WHAT YOU ARE ASKED TO DO: Only lines with the string "looking" should be returned from the data below.

◆ ◆ ◆

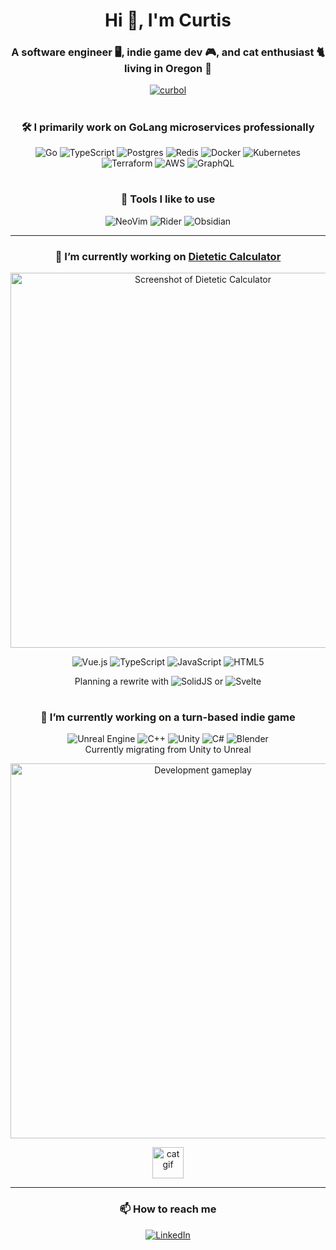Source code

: <!--
**curbol/curbol** is a ✨ _special_ ✨ repository because its `README.md` (this file) appears on your GitHub profile.

Here are some ideas to get you started:

- 🔭 I’m currently working on ...
- 🌱 I’m currently learning ...
- 👯 I’m looking to collaborate on ...
- 🤔 I’m looking for help with ...
- 💬 Ask me about ...
- 📫 How to reach me: ...
- 😄 Pronouns: ...
- ⚡ Fun fact: ...

Stats Fork:
https://github.com/curbol/github-readme-stats

Badges:
- https://github.com/Ileriayo/markdown-badges
- https://github.com/alexandresanlim/Badges4-README.md-Profile

Generator:
https://rahuldkjain.github.io/gh-profile-readme-generator
-->

<!-- 
This card shows language usage only inside your own non-forked repositories, not depending on who the author of the commits is. It does not include your contributions into another users/organizations repositories. Currently there are no way to get this data from GitHub API. If you want this behavior to be improved you can support this feature request created by @rickstaa inside GitHub Community.
-->
<!--
<p align="center">
  <img align="center" src="https://github-readme-stats-git-main-curbols-projects.vercel.app/api/top-langs?username=curbol&include_orgs=true&show_icons=true&theme=gruvbox&layout=compact&hide_border=true&border_radius=10" alt="Curbol's GitHub stats" />
</p>
-->

<h1 align="center">Hi 👋, I'm Curtis</h1>
<h3 align="center">A software engineer 🖥️, indie game dev 🎮, and cat enthusiast 🐈 living in Oregon 🌲</h3>
<p align="center">
  <a href="https://github.com/ryo-ma/github-profile-trophy">
    <img src="https://github-profile-trophy.vercel.app/?username=curbol&theme=gruvbox&rank=-?" alt="curbol" />
  </a>
</p>

<h1 />

<h3 align="center">🛠️ I primarily work on GoLang microservices professionally</h3>
<p align="center">
  <img src="https://img.shields.io/badge/go-%2300ADD8.svg?style=for-the-badge&logo=go&logoColor=white" alt="Go">
  <img src="https://img.shields.io/badge/typescript-%23007ACC.svg?style=for-the-badge&logo=typescript&logoColor=white" alt="TypeScript">
  <img src="https://img.shields.io/badge/postgres-%23316192.svg?style=for-the-badge&logo=postgresql&logoColor=white" alt="Postgres">
  <img src="https://img.shields.io/badge/redis-%23DD0031.svg?style=for-the-badge&logo=redis&logoColor=white" alt="Redis">
  <img src="https://img.shields.io/badge/docker-%230db7ed.svg?style=for-the-badge&logo=docker&logoColor=white" alt="Docker">
  <img src="https://img.shields.io/badge/kubernetes-%23326ce5.svg?style=for-the-badge&logo=kubernetes&logoColor=white" alt="Kubernetes">
  <img src="https://img.shields.io/badge/terraform-%235835CC.svg?style=for-the-badge&logo=terraform&logoColor=white" alt="Terraform">
  <img src="https://img.shields.io/badge/AWS-%23FF9900.svg?style=for-the-badge&logo=amazon-aws&logoColor=white" alt="AWS">
  <img src="https://img.shields.io/badge/-GraphQL-E10098?style=for-the-badge&logo=graphql&logoColor=white" alt="GraphQL">
</p>

<h1 />

<h3 align="center">🧰 Tools I like to use</h3>
<p align="center">
  <img src="https://img.shields.io/badge/NeoVim-%2357A143.svg?&style=for-the-badge&logo=neovim&logoColor=white" alt="NeoVim">
  <img src="https://img.shields.io/badge/Rider-000000.svg?style=for-the-badge&logo=Rider&logoColor=white&color=crimson" alt="Rider">
  <img src="https://img.shields.io/badge/Obsidian-%23483699.svg?style=for-the-badge&logo=obsidian&logoColor=white" alt="Obsidian">
</p>

<hr />

<h3 align="center">🔭 I’m currently working on <a href="dieteticcalc.com">Dietetic Calculator</a></h3>
<p align="center">
  <a href="#">
    <img width="600" alt="Screenshot of Dietetic Calculator" src="https://github.com/curbol/curbol/assets/5971687/65ece7ee-4ca9-4ae8-9764-69fd83b6b479">
  </a>
</p>
<p align="center">
  <img src="https://img.shields.io/badge/vuejs-%2335495e.svg?style=for-the-badge&logo=vuedotjs&logoColor=%234FC08D" alt="Vue.js">
  <img src="https://img.shields.io/badge/typescript-%23007ACC.svg?style=for-the-badge&logo=typescript&logoColor=white" alt="TypeScript">
  <img src="https://img.shields.io/badge/javascript-%23323330.svg?style=for-the-badge&logo=javascript&logoColor=%23F7DF1E" alt="JavaScript">
  <img src="https://img.shields.io/badge/html5-%23E34F26.svg?style=for-the-badge&logo=html5&logoColor=white" alt="HTML5">
</p>
<p align="center">
  <span>Planning a rewrite with </span>
  <img src="https://img.shields.io/badge/SolidJS-2c4f7c?style=for-the-badge&logo=solid&logoColor=c8c9cb" alt="SolidJS">
  <span> or </span>
  <img src="https://img.shields.io/badge/svelte-%23f1413d.svg?style=for-the-badge&logo=svelte&logoColor=white" alt="Svelte">
</p>

<h1 />

<h3 align="center">🔭 I’m currently working on a turn-based indie game</h3>
<p align="center">
  <img src="https://img.shields.io/badge/unrealengine-%23313131.svg?style=for-the-badge&logo=unrealengine&logoColor=white" alt="Unreal Engine">
  <img src="https://img.shields.io/badge/c++-%2300599C.svg?style=for-the-badge&logo=c%2B%2B&logoColor=white" alt="C++">
  <img src="https://img.shields.io/badge/unity-%23000000.svg?style=for-the-badge&logo=unity&logoColor=white" alt="Unity">
  <img src="https://img.shields.io/badge/c%23-%23239120.svg?style=for-the-badge&logo=csharp&logoColor=white" alt="C#">
  <img src="https://img.shields.io/badge/blender-%23F5792A.svg?style=for-the-badge&logo=blender&logoColor=white" alt="Blender">
  <br />Currently migrating from Unity to Unreal
</p>
<p align="center">
  <a href="#">
    <img width="600" src="https://github.com/curbol/curbol/assets/5971687/4cc6b148-1882-4c8b-9d2e-aebe86cd19ce" alt="Development gameplay">
  </a>
</p>
<p align="center">
  <a href="#">
    <img width="50" src="https://github.com/curbol/curbol/assets/5971687/b1b906bc-f691-478a-bce7-01485a711247" alt="cat gif" />
  </a>
</p>

<hr />

<h3 align="center">📫 How to reach me</h3>
<p align="center">
  <a href="https://linkedin.com/in/curtis-bollinger" target="blank">
    <img src="https://img.shields.io/badge/linkedin-%230077B5.svg?style=for-the-badge&logo=linkedin&logoColor=white" alt="LinkedIn">
  </a>
</p>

◆ ◆ ◆

EXERCISE SOLUTION:
- 👯 I’m looking to collaborate on ...
- 🤔 I’m looking for help with ...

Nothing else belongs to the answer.